Certainly, donating 22,780 yen to Whiskey Go-Go or It’s Not Just Mud or any other charity would be a grand use of that money. They do need it. The thing is though, it’s really impossible to compare the utility of that vs. coming up for a weekend yourself. I don’t know how you would even start, and I don’t think any of the leaders on the ground in Tohoku would have an idea either. Their message is simply “Please come. You are needed. Please give. Money is needed.” Full stop.
So let me make two arguments to convince you it is okay for you to go to Tohoku to volunteer if you want to. First, consider that the utility of your trip doesn’t end at the small amount of work you personally are able to accomplish in your short time there. You truly will be an ambassador and evangelist as well, and this isn’t just feel-good rhetoric. You may think that everything anyone could know about Tohoku without going there has already been covered, and that anyone who wants to know can find out. Strictly speaking, this is probably true. But the fact is most people won’t go looking for the information, and most people will slowly forget about Tohoku. Most people, and I emphatically include myself in this, are far more interested in things people they know report to them, than in things random strangers report to them. So you probably will not come back and touch a million lives with the story you tell, but you will come back and touch a couple dozen lives of people who may not have listened to anyone else. These people may in turn choose to go up and volunteer themselves, and thereby touch more lives, or they may donate money they wouldn’t have otherwise, or they may do neither, but instead just remember that Tohoku is a place which exists and which is still a disaster area. Remembering may not seem like much, but it is better than not remembering.

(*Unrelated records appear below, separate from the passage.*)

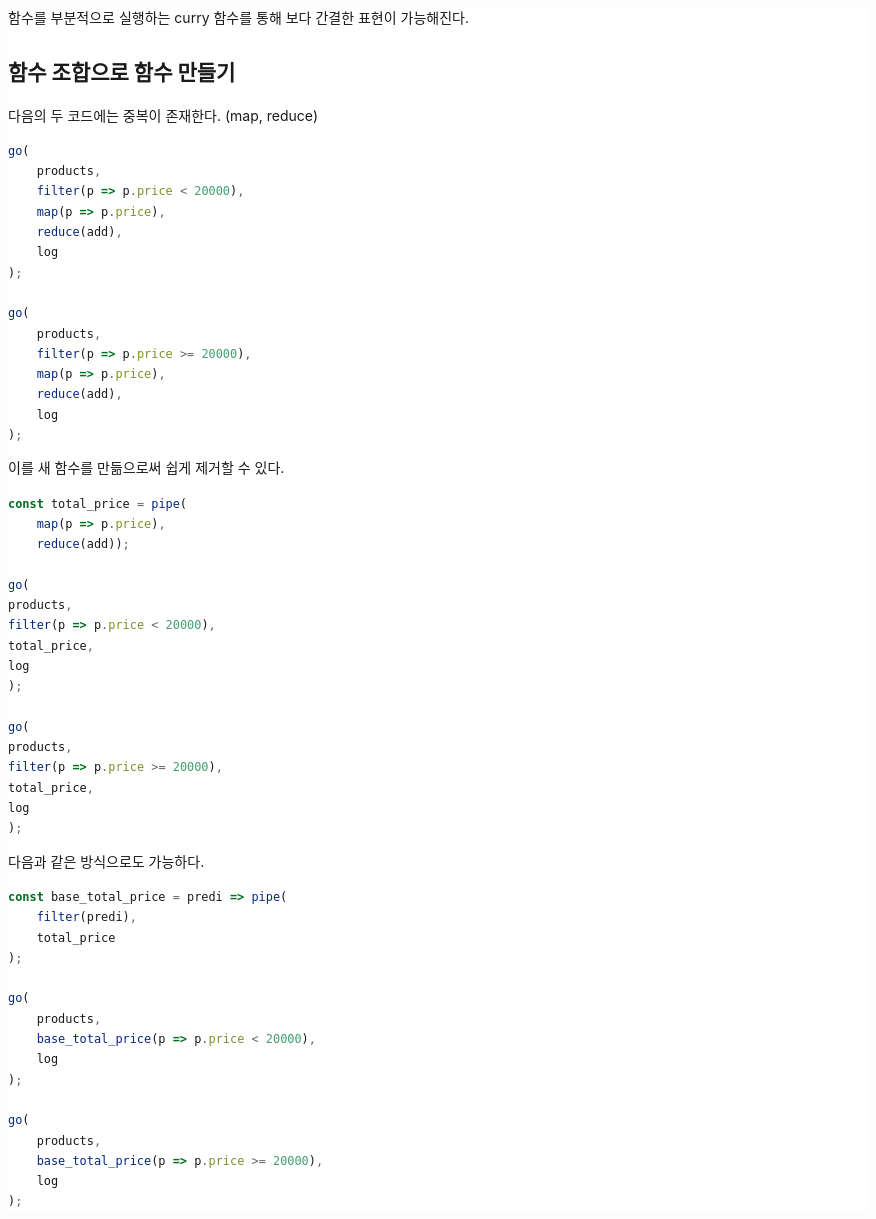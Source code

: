 함수를 부분적으로 실행하는 curry 함수를 통해 보다 간결한 표현이 가능해진다.

## 함수 조합으로 함수 만들기

다음의 두 코드에는 중복이 존재한다. (map, reduce)

```JavaScript
go(
    products,
    filter(p => p.price < 20000),
    map(p => p.price),
    reduce(add),
    log
);

go(
    products,
    filter(p => p.price >= 20000),
    map(p => p.price),
    reduce(add),
    log
);
```

이를 새 함수를 만듦으로써 쉽게 제거할 수 있다.

```JavaScript
const total_price = pipe(
    map(p => p.price),
    reduce(add));

go(
products,
filter(p => p.price < 20000),
total_price,
log
);

go(
products,
filter(p => p.price >= 20000),
total_price,
log
);
```

다음과 같은 방식으로도 가능하다.

```JavaScript
const base_total_price = predi => pipe(
    filter(predi),
    total_price
);

go(
    products,
    base_total_price(p => p.price < 20000),
    log
);

go(
    products,
    base_total_price(p => p.price >= 20000),
    log
);
```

Further, if you are worrying about whether at the end of the weekend you will be able to justify to yourself the expense for the amount of work you accomplished, let me try to flip that too: think of the travel money as vacation money for yourself, not as money you are giving to disaster relief. So far 100% of the people I’ve known who have gone up to volunteer have had a very good time doing it, in a manner respectful to the horror of the situation, and have wanted to go back without any hesitation. Not out of duty. They want to go because they love it, for many reasons. So, what the hell, go ahead and budget it as a vacation. Spend the travel money not on Tohoku, but on yourself.
The first time, you may go because you want to see this place firsthand. The second time you go it may be to commune with friends and other good people you met the first time. You would consider both of these to be valid reasons for spending money on a vacation. It’s a little silly to not consider them valid reasons to spend money to go to a place where you will be helping people re-build their lives.
Again, though, I don’t mean to sound like I’m promising you a good time. I’m just telling you what happened to me. It’s probably best though if you go without any expectations. Be prepared to work with douchebags. And then be extra glad when you don’t have to.
If You Want To Go, Here’s What You Should Do
If you want to work with It’s Not Just Mud, go to their website, itsnotjustmud.com. Since I wrote this in September, the organization has turned into a well-oiled machine, and you can figure out most of what you need to know on their site. Feel free to contact me if you have any questions though. Also, here’s my page about getting to Ishinomaki from Tokyo.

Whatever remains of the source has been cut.